This document is the full threat model. The README has the headline rules; this is the long form for anyone exposing Gigachat to a network or running it unattended.

For the P2P-specific crypto + envelope protocol see P2P.md.


Network exposure

  • Default bind is 0.0.0.0 so other devices on the same physical network can reach the P2P endpoints (/api/p2p/secure/*, pair handshake, identity / discover). Their X25519 + Ed25519 envelope crypto IS the auth — no password layer is needed.
  • Chat UI is loopback-only. The AuthMiddleware in app.py returns a 403 with a clear "loopback only — install Gigachat on the other device and pair via Compute pool" for any non-loopback request that isn't a P2P endpoint or static asset. Each device runs its own local UI; cross-device chat from another device's browser isn't a supported use case.
  • Public IPs / Tailscale CGNAT (100.64.0.0/10) — flat 403. The app stays on the user's own physical network.
  • Hard isolation — set GIGACHAT_HOST=127.0.0.1 and the backend binds loopback-only. Nothing on the LAN reaches anything, not even the P2P endpoints. Use on untrusted public Wi-Fi.
  • No password feature.
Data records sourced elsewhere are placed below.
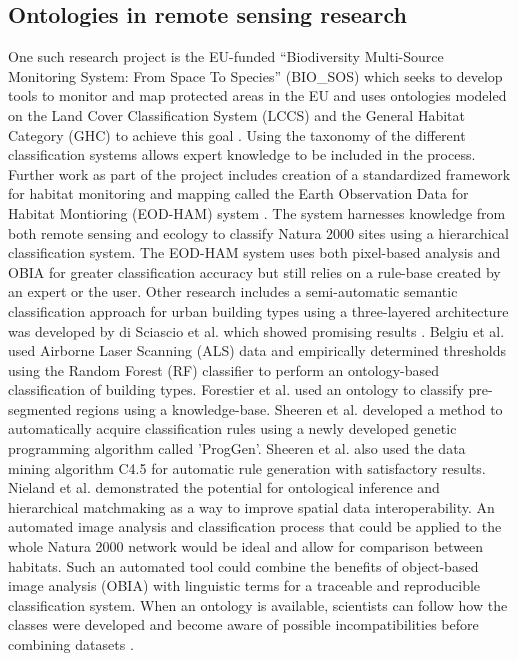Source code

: \documentclass[a4paper,12pt]{article}
\begin{document}
\subsection{Ontologies in remote sensing research}
One such research project is the EU-funded ``Biodiversity Multi-Source
Monitoring System:
From Space To Species'' (BIO\_SOS) which seeks to develop tools to monitor and
map protected areas in the EU and uses ontologies modeled on the Land Cover
Classification System (LCCS) and the General Habitat Category (GHC) to achieve
this goal \cite{Arvor2013}. Using the taxonomy of the different classification
systems allows expert knowledge to be included in the process.
Further work as part of the project includes creation of a standardized
framework for habitat monitoring and mapping called the Earth Observation Data
for Habitat Montioring (EOD-HAM) system \cite{Lucas2015}. The system harnesses
knowledge from both remote sensing and ecology to classify Natura 2000 sites
using a hierarchical classification system. The EOD-HAM system uses both
pixel-based analysis and OBIA for greater classification accuracy but still
relies on a rule-base created by an expert or the user. Other research includes
a semi-automatic semantic classification approach for urban building types using
a three-layered architecture was developed by di Sciascio et al. which showed
promising results \cite{diSciascio2013}. Belgiu et al. \cite{Belgiu2014} used
Airborne Laser Scanning (ALS) data and empirically determined thresholds using
the Random Forest (RF) classifier to perform an ontology-based classification of
building types. Forestier et al. \cite{Forestier2012470} used an ontology to
classify pre-segmented regions using a knowledge-base. Sheeren et al.
\cite{Sheeren2006ML} developed a method to automatically acquire classification
rules using a newly developed genetic programming algorithm called 'ProgGen'.
Sheeren et al. also used the data mining algorithm C4.5 for automatic rule
generation with satisfactory results. Nieland et al. \cite{Nieland2015}
demonstrated the potential for ontological inference and hierarchical
matchmaking as a way to improve spatial data interoperability. An automated
image analysis and classification process that could be applied to the whole
Natura 2000 network would be ideal and allow for comparison between habitats.
Such an automated tool could combine the benefits of object-based image analysis
(OBIA) with linguistic terms for a traceable and reproducible classification
system. When an ontology is available, scientists can follow how the classes
were developed and become aware of possible incompatibilities before combining
datasets \cite{Janowicz2012}.
\end{document}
Earlier versions had an opt-in LAN-web-UI mode with a PBKDF2 password gate; that was removed. The only reason to access the chat UI from another device on your LAN was historical, and the cleaner answer is "install Gigachat there too and pair the two via Compute pool."

Data storage

  • Parameterized SQL end-to-end. No string concat into SQL.
  • Sensitive SQLite columns encrypted at rest — see P2P.md → At-rest encryption.
  • Per-tool runtime caps. 120-second default timeout, 20 000-character output cap.

Permission model

  • Approve edits is the safe default for new conversations. Read-only is great for "let the model poke around but don't let it touch anything." Allow everything is for watched sessions or scheduled jobs only.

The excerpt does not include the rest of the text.